2.17.5 SFTPアダプタとSFTPサーバ間の通信

SFTPアダプタとSFTPサーバ間の通信について説明します。

〈この項の構成〉

(1) SFTPサーバとの接続

SFTPサーバとの接続では,SFTPアダプタはSFTPサーバに対してセッション接続を要求します。セッション接続では次の処理が実行されます。

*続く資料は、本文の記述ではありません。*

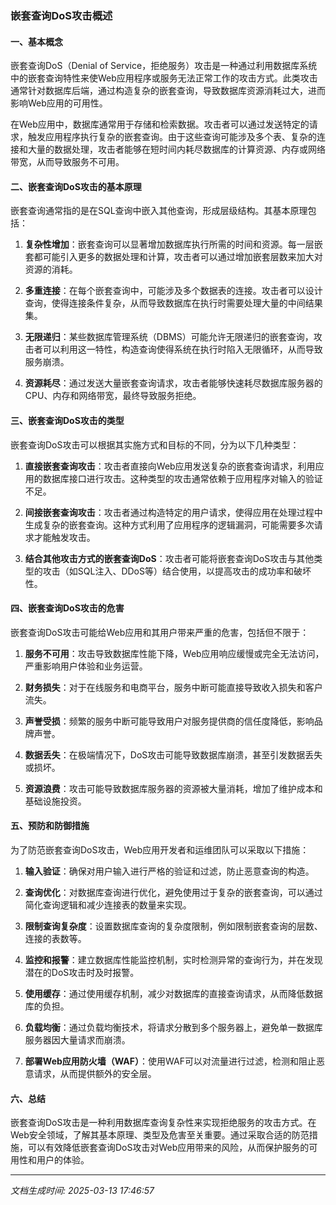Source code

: ### 嵌套查询DoS攻击概述

#### 一、基本概念

嵌套查询DoS（Denial of Service，拒绝服务）攻击是一种通过利用数据库系统中的嵌套查询特性来使Web应用程序或服务无法正常工作的攻击方式。此类攻击通常针对数据库后端，通过构造复杂的嵌套查询，导致数据库资源消耗过大，进而影响Web应用的可用性。

在Web应用中，数据库通常用于存储和检索数据。攻击者可以通过发送特定的请求，触发应用程序执行复杂的嵌套查询。由于这些查询可能涉及多个表、复杂的连接和大量的数据处理，攻击者能够在短时间内耗尽数据库的计算资源、内存或网络带宽，从而导致服务不可用。

#### 二、嵌套查询DoS攻击的基本原理

嵌套查询通常指的是在SQL查询中嵌入其他查询，形成层级结构。其基本原理包括：

1. **复杂性增加**：嵌套查询可以显著增加数据库执行所需的时间和资源。每一层嵌套都可能引入更多的数据处理和计算，攻击者可以通过增加嵌套层数来加大对资源的消耗。

2. **多重连接**：在每个嵌套查询中，可能涉及多个数据表的连接。攻击者可以设计查询，使得连接条件复杂，从而导致数据库在执行时需要处理大量的中间结果集。

3. **无限递归**：某些数据库管理系统（DBMS）可能允许无限递归的嵌套查询，攻击者可以利用这一特性，构造查询使得系统在执行时陷入无限循环，从而导致服务崩溃。

4. **资源耗尽**：通过发送大量嵌套查询请求，攻击者能够快速耗尽数据库服务器的CPU、内存和网络带宽，最终导致服务拒绝。

#### 三、嵌套查询DoS攻击的类型

嵌套查询DoS攻击可以根据其实施方式和目标的不同，分为以下几种类型：

1. **直接嵌套查询攻击**：攻击者直接向Web应用发送复杂的嵌套查询请求，利用应用的数据库接口进行攻击。这种类型的攻击通常依赖于应用程序对输入的验证不足。

2. **间接嵌套查询攻击**：攻击者通过构造特定的用户请求，使得应用在处理过程中生成复杂的嵌套查询。这种方式利用了应用程序的逻辑漏洞，可能需要多次请求才能触发攻击。

3. **结合其他攻击方式的嵌套查询DoS**：攻击者可能将嵌套查询DoS攻击与其他类型的攻击（如SQL注入、DDoS等）结合使用，以提高攻击的成功率和破坏性。

#### 四、嵌套查询DoS攻击的危害

嵌套查询DoS攻击可能给Web应用和其用户带来严重的危害，包括但不限于：

1. **服务不可用**：攻击导致数据库性能下降，Web应用响应缓慢或完全无法访问，严重影响用户体验和业务运营。

2. **财务损失**：对于在线服务和电商平台，服务中断可能直接导致收入损失和客户流失。

3. **声誉受损**：频繁的服务中断可能导致用户对服务提供商的信任度降低，影响品牌声誉。

4. **数据丢失**：在极端情况下，DoS攻击可能导致数据库崩溃，甚至引发数据丢失或损坏。

5. **资源浪费**：攻击可能导致数据库服务器的资源被大量消耗，增加了维护成本和基础设施投资。

#### 五、预防和防御措施

为了防范嵌套查询DoS攻击，Web应用开发者和运维团队可以采取以下措施：

1. **输入验证**：确保对用户输入进行严格的验证和过滤，防止恶意查询的构造。

2. **查询优化**：对数据库查询进行优化，避免使用过于复杂的嵌套查询，可以通过简化查询逻辑和减少连接表的数量来实现。

3. **限制查询复杂度**：设置数据库查询的复杂度限制，例如限制嵌套查询的层数、连接的表数等。

4. **监控和报警**：建立数据库性能监控机制，实时检测异常的查询行为，并在发现潜在的DoS攻击时及时报警。

5. **使用缓存**：通过使用缓存机制，减少对数据库的直接查询请求，从而降低数据库的负担。

6. **负载均衡**：通过负载均衡技术，将请求分散到多个服务器上，避免单一数据库服务器因大量请求而崩溃。

7. **部署Web应用防火墙（WAF）**：使用WAF可以对流量进行过滤，检测和阻止恶意请求，从而提供额外的安全层。

#### 六、总结

嵌套查询DoS攻击是一种利用数据库查询复杂性来实现拒绝服务的攻击方式。在Web安全领域，了解其基本原理、类型及危害至关重要。通过采取合适的防范措施，可以有效降低嵌套查询DoS攻击对Web应用带来的风险，从而保护服务的可用性和用户的体验。

---

*文档生成时间: 2025-03-13 17:46:57*












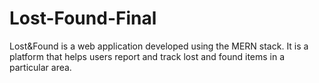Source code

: # Lost-Found-Final
Lost&amp;Found is a web application developed using the MERN stack. It is a platform that helps users report and track lost and found items in a particular area.
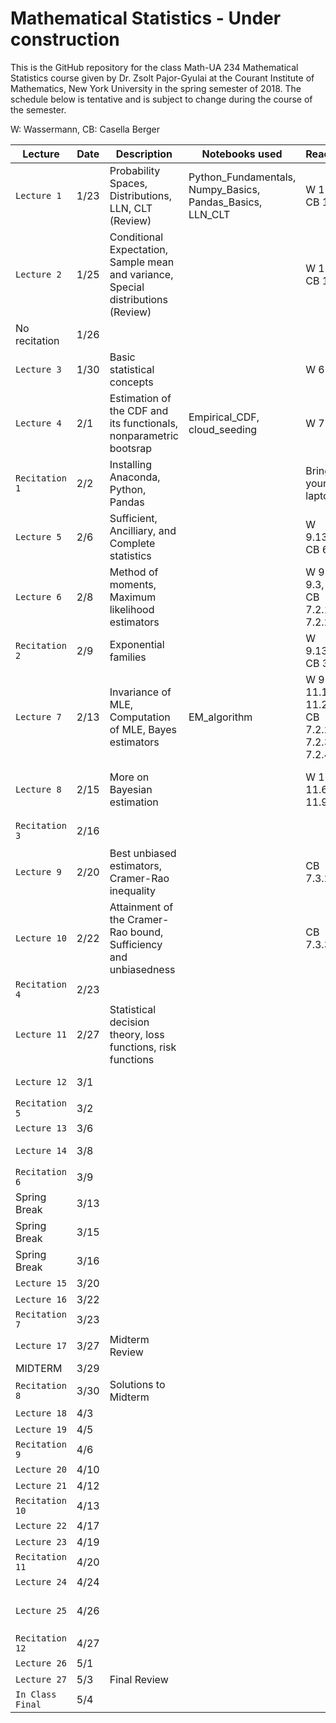 # Mathematical Statistics - Under construction

This is the GitHub repository for the class Math-UA 234 Mathematical Statistics course given by Dr. Zsolt Pajor-Gyulai at the Courant Institute of Mathematics, New York University in the spring semester of 2018. The schedule below is tentative and is subject to change during the course of the semester.

W: Wassermann, CB: Casella Berger

| Lecture | Date | Description | Notebooks used | Reading | Remark |
| --- | --- | --- | --- | --- | --- |
| `Lecture 1`    | 1/23 | Probability Spaces, Distributions, LLN, CLT (Review) | Python_Fundamentals, Numpy_Basics, Pandas_Basics, LLN_CLT  | W 1-5, CB 1-4 | HW 1 Assigned, CHW1 Assigned | 
| `Lecture 2`    | 1/25 | Conditional Expectation, Sample mean and variance, Special distributions (Review)  || W 1-5, CB 1-5 
| No recitation | 1/26 |  | | | |
| `Lecture 3`    | 1/30 | Basic statistical concepts  |  | W 6 | |
| `Lecture 4`    | 2/1 | Estimation of the CDF and its functionals, nonparametric bootsrap | Empirical_CDF, cloud_seeding | W 7-8, | HW2 Assigned, CHW2 Assigned| 
| `Recitation 1` | 2/2 | Installing Anaconda, Python, Pandas | | Bring your laptop! | HW1 Due | 
| `Lecture 5`    | 2/6 | Sufficient, Ancilliary, and Complete statistics | | W 9.13.2, CB 6.2| |
| `Lecture 6`    | 2/8 | Method of moments, Maximum likelihood estimators | | W 9.2, 9.3, 9.4, CB 7.2.1, 7.2.2| HW3 Assigned |
| `Recitation 2` | 2/9 | Exponential families | | W 9.13.3, CB 3.4 | CHW1 Due, HW2 Due |
| `Lecture 7`    | 2/13| Invariance of MLE, Computation of MLE, Bayes estimators | EM_algorithm | W 9.6, 11.1, 11.2, CB 7.2.2, 7.2.3, 7.2.4 | |
| `Lecture 8`    | 2/15| More on Bayesian estimation| | W 11.3, 11.6, 11.9 | CHW3 Assigned, HW4 Assigned |
| `Recitation 3` | 2/16| | | | CHW2 Due |
| `Lecture 9`    | 2/20| Best unbiased estimators, Cramer-Rao inequality | | CB 7.3.2 ||
| `Lecture 10`   | 2/22| Attainment of the Cramer-Rao bound, Sufficiency and unbiasedness | | CB 7.3.3 | HW5 Assigned|
| `Recitation 4` | 2/23| ||| HW4 Due|
| `Lecture 11`   | 2/27| Statistical decision theory, loss functions, risk functions||| CB 7.3.4, W 12 |
| `Lecture 12`   | 3/1 | ||| HW6 Assigned|
| `Recitation 5` | 3/2 | ||| HW5 Due|
| `Lecture 13`   | 3/6 | ||| |
| `Lecture 14`   | 3/8 | ||| HW7 Assigned|
| `Recitation 6` | 3/9 | ||| HW6 Due |
| Spring Break   | 3/13| ||| |
| Spring Break   | 3/15| ||| |
| Spring Break   | 3/16| ||| |
| `Lecture 15`   | 3/20| ||| |
| `Lecture 16`   | 3/22| ||| |
| `Recitation 7` | 3/23| ||| |
| `Lecture 17`   | 3/27| Midterm Review ||| |
|    MIDTERM     | 3/29| ||| |
| `Recitation 8` | 3/30| Solutions to Midterm ||| |
| `Lecture 18`   | 4/3 | ||| |
| `Lecture 19`   | 4/5 | ||| |
| `Recitation 9` | 4/6 | ||| |
| `Lecture 20`   | 4/10| ||| |
| `Lecture 21`   | 4/12| ||| |
| `Recitation 10`| 4/13| ||| |
| `Lecture 22`   | 4/17| ||| |
| `Lecture 23`   | 4/19| ||| |
| `Recitation 11`| 4/20| ||| |
| `Lecture 24`   | 4/24| ||| |
| `Lecture 25`   | 4/26| ||| Term project due |
| `Recitation 12`| 4/27| ||| |
| `Lecture 26`   | 5/1 | ||| |
| `Lecture 27`   | 5/3 | Final Review ||| |
| `In Class Final`| 5/4 | ||| |


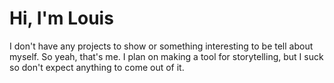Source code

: # Hi, I'm Louis
I don't have any projects to show or something interesting to be tell about myself. 
So yeah, that's me. I plan on making a tool for storytelling, but I suck so don't expect anything to come out of it.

セッション接続は,リクエストごとに接続または切断をし,ほかのリクエストで再利用をしません。

以降で,セッション接続時の処理について説明します。

(a) アルゴリズムネゴシエーション

暗号化通信路の確立のために,次の情報のリスト(以降,アルゴリズムのリストと呼びます)をSFTPアダプタとSFTPサーバ間で交換します。

  • 鍵交換方式

  • 共通鍵暗号方式

  • メッセージ認証コード

  • ホスト認証の方式

  • 圧縮アルゴリズム

SFTPアダプタがサポートするアルゴリズムのリストを次に示します。

表2‒107 アルゴリズムのリスト

種別

アルゴリズムのリスト

鍵交換方式

  • ecdh-sha2-nistp256

  • diffie-hellman-group14-sha1

  • diffie-hellman-group-exchange-sha256

  • diffie-hellman-group-exchange-sha1

  • diffie-hellman-group1-sha1

共通鍵暗号方式

  • aes128-ctr

  • aes128-cbc

  • 3des-cbc

  • blowfish-cbc

  • aes192-ctr

  • aes192-cbc

  • aes256-ctr

  • aes256-cbc

メッセージ認証コード

  • hmac-md5

  • hmac-sha1

  • hmac-sha2-256

  • hmac-sha1-96

  • hmac-md5-96

ホスト認証の方式

  • ssh-rsa

  • ssh-dss

  • ecdsa-sha2-nistp256

  • ecdsa-sha2-nistp384

  • ecdsa-sha2-nistp521

圧縮アルゴリズム

  • zlib@openssh.com

  • zlib

使用されるアルゴリズムは,クライアントから送信されたリストを先頭から順に参照し,サーバのリストに存在するものが選ばれます。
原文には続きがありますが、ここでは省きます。